From 3b784e52ef8dc08977e07300aa316d2d01cb4e3b Mon Sep 17 00:00:00 2001
From: Jonathan Hseu <jhseu@google.com>
Date: Thu, 8 Sep 2016 13:45:24 -0800
Subject: Adjust the cost_per_unit for Shard() in SparseFeatureCrossOp to
 reduce Context overhead for work where few crosses are created. Document the
 cost_per_unit argument of Shard() to mention the impact of passing an
 incorrect estimate.

Without this fix, Shard()/eigen's ParallelFor splits the work into shards of size 1.
Change: 132603143
---
 tensorflow/contrib/layers/kernels/sparse_feature_cross_kernel.cc | 5 ++---
 tensorflow/core/lib/core/threadpool.h                            | 6 ++++++
 tensorflow/core/util/work_sharder.h                              | 6 ++++++
 3 files changed, 14 insertions(+), 3 deletions(-)

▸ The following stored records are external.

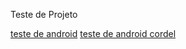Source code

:Teste de Projeto

<a href="/Completo/Projeto Landing Page (Android) - Finalizado/android.html">teste de android</a>
<a href="Incompleto\3 - Cordal\index.html">teste de android cordel</a>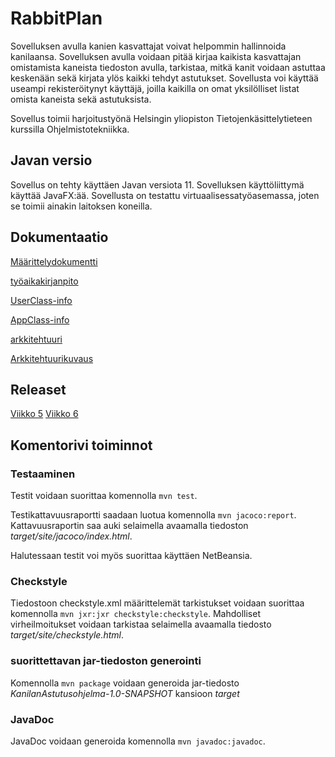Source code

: # RabbitPlan

Sovelluksen avulla kanien kasvattajat voivat helpommin hallinnoida kanilaansa. Sovelluksen avulla voidaan pitää kirjaa kaikista kasvattajan omistamista kaneista 
tiedoston avulla, tarkistaa, mitkä kanit voidaan astuttaa keskenään sekä kirjata ylös kaikki tehdyt astutukset. Sovellusta voi käyttää useampi 
rekisteröitynyt käyttäjä, joilla kaikilla on omat yksilölliset listat omista kaneista sekä astutuksista.

Sovellus toimii harjoitustyönä Helsingin yliopiston Tietojenkäsittelytieteen kurssilla Ohjelmistotekniikka. 

## Javan versio

Sovellus on tehty käyttäen Javan versiota 11. Sovelluksen käyttöliittymä käyttää JavaFX:ää. Sovellusta on testattu virtuaalisessatyöasemassa, joten se toimii ainakin laitoksen koneilla.

## Dokumentaatio

[Määrittelydokumentti](https://github.com/kirsihel/ot-harjoitustyo/blob/master/dokumentaatio/m%C3%A4%C3%A4rittelydokumentti.md)

[työaikakirjanpito](https://github.com/kirsihel/ot-harjoitustyo/blob/master/dokumentaatio/ty%C3%B6aikakirjanpito.md)

[UserClass-info](https://github.com/kirsihel/ot-harjoitustyo/blob/master/dokumentaatio/UserClass-info.md)

[AppClass-info](https://github.com/kirsihel/ot-harjoitustyo/blob/master/dokumentaatio/AppClass-info.md)

[arkkitehtuuri](https://github.com/kirsihel/ot-harjoitustyo/blob/master/dokumentaatio/arkkitehtuuri.md)

[Arkkitehtuurikuvaus](https://github.com/kirsihel/ot-harjoitustyo/blob/master/dokumentaatio/arkkitehtuurikuvaus.md)

## Releaset

[Viikko 5](https://github.com/kirsihel/ot-harjoitustyo/releases/tag/Viikko5)
[Viikko 6](https://github.com/kirsihel/ot-harjoitustyo/releases/tag/Viikko6)

## Komentorivi toiminnot

### Testaaminen

Testit voidaan suorittaa komennolla `mvn test`.

Testikattavuusraportti saadaan luotua komennolla `mvn jacoco:report`. Kattavuusraportin saa auki selaimella avaamalla tiedoston *target/site/jacoco/index.html*.

Halutessaan testit voi myös suorittaa käyttäen NetBeansia.

### Checkstyle

Tiedostoon checkstyle.xml määrittelemät tarkistukset voidaan suorittaa komennolla `mvn jxr:jxr checkstyle:checkstyle`. Mahdolliset virheilmoitukset voidaan tarkistaa selaimella avaamalla tiedosto *target/site/checkstyle.html*.

### suorittettavan jar-tiedoston generointi

Komennolla `mvn package` voidaan generoida jar-tiedosto *KanilanAstutusohjelma-1.0-SNAPSHOT* kansioon *target*

### JavaDoc

JavaDoc voidaan generoida komennolla `mvn javadoc:javadoc`.
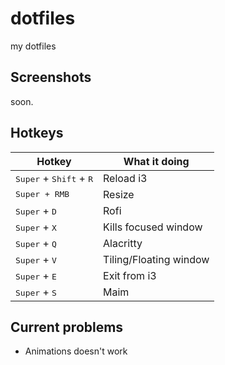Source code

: # dotfiles
my dotfiles

## Screenshots
soon.

## Hotkeys
| Hotkey                        | What it doing  |
| ----------------------------- | -------------- | 
| <kbd>Super</kbd> + <kbd>Shift</kbd> + <kbd>R</kbd> | Reload i3    |
| <kbd>Super</kdb> + <kdb>RMB   | Resize         |
| <kbd>Super</kbd> + <kbd>D</kbd> | Rofi           |
| <kbd>Super</kbd> + <kbd>X</kbd> | Kills focused window|
| <kbd>Super</kbd> + <kbd>Q</kbd> | Alacritty      |
| <kbd>Super</kbd> + <kbd>V</kbd> | Tiling/Floating window |
| <kbd>Super</kbd> + <kbd>E</kbd> | Exit from i3     |
| <kbd>Super</kbd> + <kbd>S</kbd> | Maim       |

## Current problems
- Animations doesn't work 
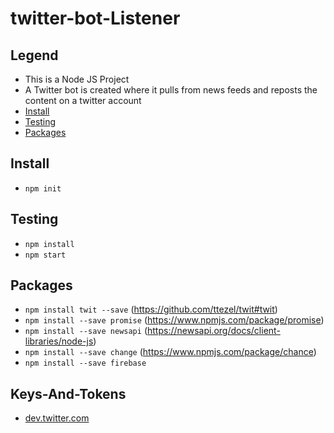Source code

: # twitter-bot-Listener

## Legend

- This is a Node JS Project
- A Twitter bot is created where it pulls from news feeds and reposts the content on a twitter account
- [Install](##Install)
- [Testing](##Testing)
- [Packages](##Packages)

## Install

- `npm init`

## Testing

- `npm install`
- `npm start`

## Packages

- `npm install twit --save` (https://github.com/ttezel/twit#twit)
- `npm install --save promise` (https://www.npmjs.com/package/promise)
- `npm install --save newsapi` (https://newsapi.org/docs/client-libraries/node-js)
- `npm install --save change` (https://www.npmjs.com/package/chance)
- `npm install --save firebase`

## Keys-And-Tokens

- [dev.twitter.com](dev.twitter.com)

diff --git a/tensorflow/contrib/layers/kernels/sparse_feature_cross_kernel.cc b/tensorflow/contrib/layers/kernels/sparse_feature_cross_kernel.cc
index e528e75c2e..a81ccff431 100644
--- a/tensorflow/contrib/layers/kernels/sparse_feature_cross_kernel.cc
+++ b/tensorflow/contrib/layers/kernels/sparse_feature_cross_kernel.cc
@@ -328,9 +328,8 @@ class SparseFeatureCrossOp : public OpKernel {
     };
 
     auto* worker_threads = context->device()->tensorflow_cpu_worker_threads();
-    // TODO(zakaria): optimize kCostPerUnit cross on column id should be
-    // treated cheaper.
-    const int kCostPerUnit = 50000 * indices_list_in.size();
+    // TODO(zakaria): optimize kCostPerUnit
+    const int kCostPerUnit = 5000 * indices_list_in.size();
     Shard(worker_threads->num_threads, worker_threads->workers, batch_size,
           kCostPerUnit, do_work);
   }
diff --git a/tensorflow/core/lib/core/threadpool.h b/tensorflow/core/lib/core/threadpool.h
index ffdb25d674..371339598d 100644
--- a/tensorflow/core/lib/core/threadpool.h
+++ b/tensorflow/core/lib/core/threadpool.h
@@ -51,6 +51,12 @@ class ThreadPool {
   // having roughly "cost_per_unit" cost, in cycles. Each unit of work is
   // indexed 0, 1, ..., total - 1. Each shard contains 1 or more units of work
   // and the total cost of each shard is roughly the same.
+  //
+  // "cost_per_unit" is an estimate of the number of CPU cycles (or nanoseconds
+  // if not CPU-bound) to complete a unit of work. Overestimating creates too
+  // many shards and CPU time will be dominated by per-shard overhead, such as
+  // Context creation. Underestimating may not fully make use of the specified
+  // parallelism.
   void ParallelFor(int64 total, int64 cost_per_unit,
                    std::function<void(int64, int64)> fn);
 
diff --git a/tensorflow/core/util/work_sharder.h b/tensorflow/core/util/work_sharder.h
index d2e3caad64..451da98b6b 100644
--- a/tensorflow/core/util/work_sharder.h
+++ b/tensorflow/core/util/work_sharder.h
@@ -31,6 +31,12 @@ namespace tensorflow {
 // limit). A common configuration is that "workers" is a thread pool
 // with at least "max_parallelism" threads.
 //
+// "cost_per_unit" is an estimate of the number of CPU cycles (or nanoseconds
+// if not CPU-bound) to complete a unit of work. Overestimating creates too
+// many shards and CPU time will be dominated by per-shard overhead, such as
+// Context creation. Underestimating may not fully make use of the specified
+// parallelism.
+//
 // "work" should be a callable taking (int64, int64) arguments.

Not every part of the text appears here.